---------- Stored data ----------
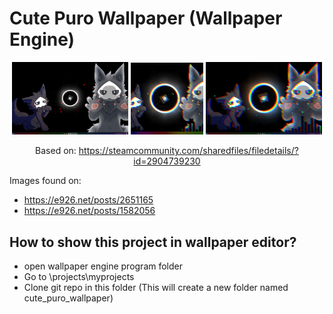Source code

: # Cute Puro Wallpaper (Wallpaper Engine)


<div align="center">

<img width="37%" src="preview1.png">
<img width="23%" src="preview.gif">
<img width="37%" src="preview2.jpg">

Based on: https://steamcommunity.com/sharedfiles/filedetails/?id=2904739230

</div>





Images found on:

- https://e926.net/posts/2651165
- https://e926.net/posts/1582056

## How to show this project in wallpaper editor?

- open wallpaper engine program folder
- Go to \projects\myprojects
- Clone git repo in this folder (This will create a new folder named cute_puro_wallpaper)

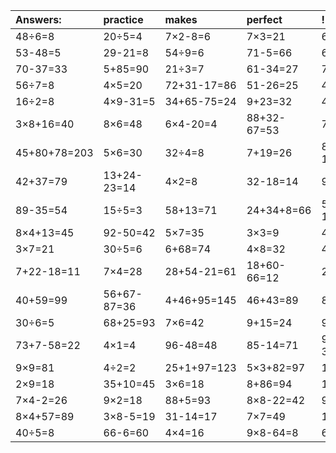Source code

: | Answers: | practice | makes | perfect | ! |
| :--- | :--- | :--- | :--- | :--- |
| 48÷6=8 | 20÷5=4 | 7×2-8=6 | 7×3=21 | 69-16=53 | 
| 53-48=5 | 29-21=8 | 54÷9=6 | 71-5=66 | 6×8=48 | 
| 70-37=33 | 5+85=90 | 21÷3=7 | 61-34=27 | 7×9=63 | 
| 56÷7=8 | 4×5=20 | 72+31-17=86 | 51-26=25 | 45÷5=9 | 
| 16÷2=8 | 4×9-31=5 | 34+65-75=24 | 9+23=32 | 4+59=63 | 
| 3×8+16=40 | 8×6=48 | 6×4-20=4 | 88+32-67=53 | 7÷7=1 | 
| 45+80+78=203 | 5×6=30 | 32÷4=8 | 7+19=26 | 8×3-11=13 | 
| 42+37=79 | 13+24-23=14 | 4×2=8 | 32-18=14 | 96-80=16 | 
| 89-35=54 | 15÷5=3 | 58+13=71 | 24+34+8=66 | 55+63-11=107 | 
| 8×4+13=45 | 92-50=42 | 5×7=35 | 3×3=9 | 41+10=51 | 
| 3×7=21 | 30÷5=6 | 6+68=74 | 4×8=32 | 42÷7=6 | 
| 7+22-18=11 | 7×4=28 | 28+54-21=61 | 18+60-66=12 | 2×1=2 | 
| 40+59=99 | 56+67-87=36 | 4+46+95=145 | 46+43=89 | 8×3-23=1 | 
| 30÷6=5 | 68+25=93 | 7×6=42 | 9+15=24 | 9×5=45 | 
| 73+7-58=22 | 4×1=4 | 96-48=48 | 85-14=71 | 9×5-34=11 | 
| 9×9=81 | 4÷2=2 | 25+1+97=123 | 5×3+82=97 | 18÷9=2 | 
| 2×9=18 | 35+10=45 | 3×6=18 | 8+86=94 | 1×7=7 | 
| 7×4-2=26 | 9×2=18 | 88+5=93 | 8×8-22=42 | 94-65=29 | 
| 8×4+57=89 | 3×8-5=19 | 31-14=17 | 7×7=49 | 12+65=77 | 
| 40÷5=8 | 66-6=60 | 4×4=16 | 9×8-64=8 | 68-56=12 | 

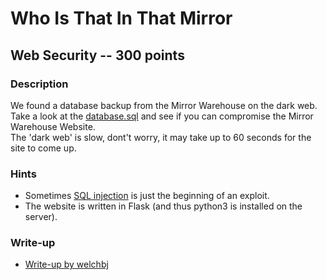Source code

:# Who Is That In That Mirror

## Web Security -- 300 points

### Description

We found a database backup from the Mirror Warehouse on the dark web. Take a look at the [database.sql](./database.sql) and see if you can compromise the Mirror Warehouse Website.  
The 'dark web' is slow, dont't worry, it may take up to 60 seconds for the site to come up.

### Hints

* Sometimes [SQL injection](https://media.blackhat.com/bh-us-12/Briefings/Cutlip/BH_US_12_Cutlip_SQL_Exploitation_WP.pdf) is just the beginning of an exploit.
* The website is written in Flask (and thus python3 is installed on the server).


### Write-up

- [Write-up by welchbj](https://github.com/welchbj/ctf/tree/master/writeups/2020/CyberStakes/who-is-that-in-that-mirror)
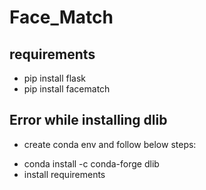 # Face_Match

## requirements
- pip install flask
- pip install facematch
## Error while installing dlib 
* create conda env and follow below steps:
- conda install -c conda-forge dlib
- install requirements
----------
**Exercise prompt**
From the first line above to the line containing "4×8=32 | 42÷7=6 |", repeat each line exactly. Pictures stay out.

**Task answer**
Source code

: # Cute Puro Wallpaper (Wallpaper Engine)


<div align="center">

<img width="37%" src="preview1.png">
<img width="23%" src="preview.gif">
<img width="37%" src="preview2.jpg">

Based on: https://steamcommunity.com/sharedfiles/filedetails/?id=2904739230

</div>





Images found on:

- https://e926.net/posts/2651165
- https://e926.net/posts/1582056

## How to show this project in wallpaper editor?

- open wallpaper engine program folder
- Go to \projects\myprojects
- Clone git repo in this folder (This will create a new folder named cute_puro_wallpaper)

Source code

: | Answers: | practice | makes | perfect | ! |
| :--- | :--- | :--- | :--- | :--- |
| 48÷6=8 | 20÷5=4 | 7×2-8=6 | 7×3=21 | 69-16=53 | 
| 53-48=5 | 29-21=8 | 54÷9=6 | 71-5=66 | 6×8=48 | 
| 70-37=33 | 5+85=90 | 21÷3=7 | 61-34=27 | 7×9=63 | 
| 56÷7=8 | 4×5=20 | 72+31-17=86 | 51-26=25 | 45÷5=9 | 
| 16÷2=8 | 4×9-31=5 | 34+65-75=24 | 9+23=32 | 4+59=63 | 
| 3×8+16=40 | 8×6=48 | 6×4-20=4 | 88+32-67=53 | 7÷7=1 | 
| 45+80+78=203 | 5×6=30 | 32÷4=8 | 7+19=26 | 8×3-11=13 | 
| 42+37=79 | 13+24-23=14 | 4×2=8 | 32-18=14 | 96-80=16 | 
| 89-35=54 | 15÷5=3 | 58+13=71 | 24+34+8=66 | 55+63-11=107 | 
| 8×4+13=45 | 92-50=42 | 5×7=35 | 3×3=9 | 41+10=51 | 
| 3×7=21 | 30÷5=6 | 6+68=74 | 4×8=32 | 42÷7=6 | 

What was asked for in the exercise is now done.